1976年、三木政権の宮澤喜一外相は国会で「わが国は兵器の輸出をして金を稼ぐほど落ちぶれてはいない」と答弁したが、今年3月17日の参院予算委員会でこの宮澤発言への感想を求められた高市首相は、「時代が変わった」、武器を輸出することが「落ちぶれたことだとは思わない」と答弁している。
学習院大学の青井未帆教授は、十分な根拠や説明が示されないまま、「時代が変わった」というだけでこれほど大きな方針転換が行われたことは「驚愕だ」と批判する。さらに青井氏は、今回の制度変更では武器の輸出先が日本と協定を結んだ国に限定されている点にも注意が必要だと語る。中国やイスラエルなどを対象外とすることで、日本の対外関係を敵味方に明確に色分けしてしまうことにつながるからだ。
今回の政策方針はその決定プロセスにも問題が多い。青井氏は、もともと武器輸出規制の議論は国会での議論を通じて形成されてきたものなのに、国会での十分な審議もなく、閣議決定や国家安全保障会議(NSC)のみであっさり方針転換が行われたことを問題視する。

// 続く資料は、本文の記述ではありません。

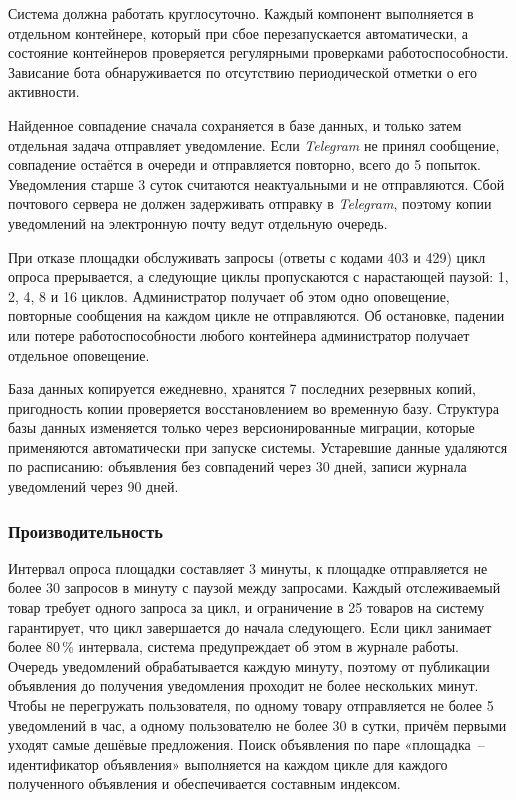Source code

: Система должна работать круглосуточно. Каждый компонент выполняется в отдельном контейнере, который при сбое перезапускается автоматически, а состояние контейнеров проверяется регулярными проверками работоспособности. Зависание бота обнаруживается по отсутствию периодической отметки о его активности.

Найденное совпадение сначала сохраняется в базе данных, и только затем отдельная задача отправляет уведомление. Если \textit{Telegram} не принял сообщение, совпадение остаётся в очереди и отправляется повторно, всего до 5 попыток. Уведомления старше 3 суток считаются неактуальными и не отправляются. Сбой почтового сервера не должен задерживать отправку в \textit{Telegram}, поэтому копии уведомлений на электронную почту ведут отдельную очередь.

При отказе площадки обслуживать запросы (ответы с кодами 403 и 429) цикл опроса прерывается, а следующие циклы пропускаются с нарастающей паузой: 1, 2, 4, 8 и 16 циклов. Администратор получает об этом одно оповещение, повторные сообщения на каждом цикле не отправляются. Об остановке, падении или потере работоспособности любого контейнера администратор получает отдельное оповещение.

База данных копируется ежедневно, хранятся 7 последних резервных копий, пригодность копии проверяется восстановлением во временную базу. Структура базы данных изменяется только через версионированные миграции, которые применяются автоматически при запуске системы. Устаревшие данные удаляются по расписанию: объявления без совпадений через 30 дней, записи журнала уведомлений через 90 дней.

\subsubsection{Производительность}

Интервал опроса площадки составляет 3 минуты, к площадке отправляется не более 30 запросов в минуту с паузой между запросами. Каждый отслеживаемый товар требует одного запроса за цикл, и ограничение в 25 товаров на систему гарантирует, что цикл завершается до начала следующего. Если цикл занимает более 80\,\% интервала, система предупреждает об этом в журнале работы. Очередь уведомлений обрабатывается каждую минуту, поэтому от публикации объявления до получения уведомления проходит не более нескольких минут. Чтобы не перегружать пользователя, по одному товару отправляется не более 5 уведомлений в час, а одному пользователю не более 30 в сутки, причём первыми уходят самые дешёвые предложения. Поиск объявления по паре «площадка~-- идентификатор объявления» выполняется на каждом цикле для каждого полученного объявления и обеспечивается составным индексом.

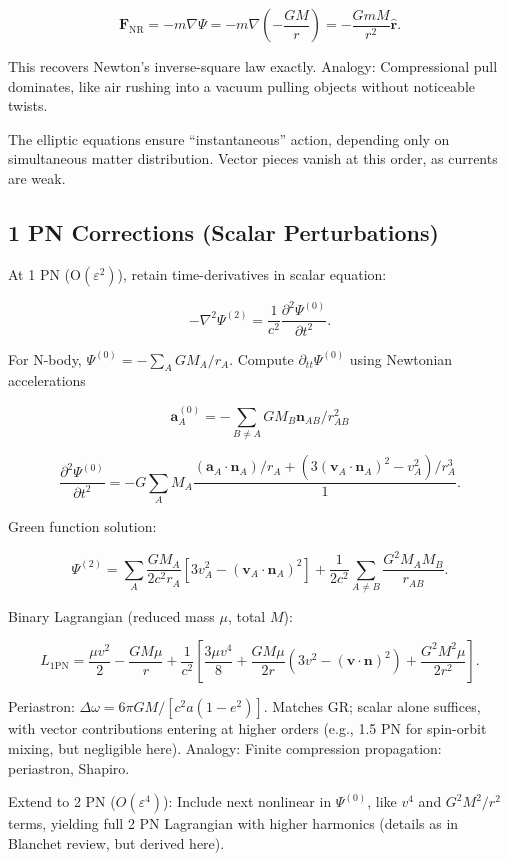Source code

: \documentclass{article}
\begin{document}
\[
\mathbf{F}_{\text{NR}} = -m \nabla \Psi = -m \nabla \left(-\frac{GM}{r}\right) = - \frac{G m M}{r^2} \hat{\mathbf{r}}.
\]

This recovers Newton's inverse-square law exactly. Analogy: Compressional pull dominates, like air rushing into a vacuum pulling objects without noticeable twists.

The elliptic equations ensure ``instantaneous'' action, depending only on simultaneous matter distribution. Vector pieces vanish at this order, as currents are weak.

\subsection{1 PN Corrections (Scalar Perturbations)}

At 1 PN (O$(\varepsilon^2)$), retain time-derivatives in scalar equation:

\[
- \nabla^2 \Psi^{(2)} = \frac{1}{c^2} \frac{\partial^2 \Psi^{(0)}}{\partial t^2}.
\]

For N-body, $\Psi^{(0)} = - \sum_A GM_A / r_A$. Compute $\partial_{tt} \Psi^{(0)}$ using Newtonian accelerations

\[
\mathbf{a}_A^{(0)} = - \sum_{B \neq A} GM_B \mathbf{n}_{AB} / r_{AB}^2
\]

\[
\frac{\partial^2 \Psi^{(0)}}{\partial t^2} = - G \sum_A M_A \frac{(\mathbf{a}_A \cdot \mathbf{n}_A) / r_A + (3 (\mathbf{v}_A \cdot \mathbf{n}_A)^2 - v_A^2) / r_A^3 }{1}.
\]

Green function solution:

\[
\Psi^{(2)} = \sum_A \frac{GM_A}{2 c^2 r_A} [3 v_A^2 - (\mathbf{v}_A \cdot \mathbf{n}_A)^2] + \frac{1}{2 c^2} \sum_{A \neq B} \frac{G^2 M_A M_B}{ r_{AB}}.
\]

Binary Lagrangian (reduced mass $\mu$, total $M$):

\[
L_{1\text{PN}} = \frac{\mu v^2}{2} - \frac{GM \mu}{r} + \frac{1}{c^2} \left[ \frac{3\mu v^4}{8} + \frac{GM \mu}{2 r} (3 v^2 - (\mathbf{v} \cdot \mathbf{n})^2) + \frac{G^2 M^2 \mu}{2 r^2} \right].
\]

Periastron: $\Delta \omega = 6\pi GM / [c^2 a (1-e^2)]$. Matches GR; scalar alone suffices, with vector contributions entering at higher orders (e.g., 1.5 PN for spin-orbit mixing, but negligible here). Analogy: Finite compression propagation: periastron, Shapiro.

Extend to 2 PN ($O(\varepsilon^4)$): Include next nonlinear in $\Psi^{(0)}$, like $v^4$ and $G^2 M^2 / r^2$ terms, yielding full 2 PN Lagrangian with higher harmonics (details as in Blanchet review, but derived here).
\end{document}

問われているのは、日本がどのような平和国家像を掲げるのかだ。日本が作った武器によって人が殺されていいのかという直球の議論が必要だと青井氏は語る。
武器輸出の解禁は本当に日本の防衛産業の成長につながるのか。武器を輸出しない平和国家の看板を下ろしてまで、今ここで武器輸出を始めるメリットがあるのか。武器輸出三原則をなし崩し的に放棄してしまった日本を、次は何が待っているのか。学習院大学法科大学院教授の青井未帆氏と、ジャーナリストの神保哲生、社会学者の宮台真司が議論した。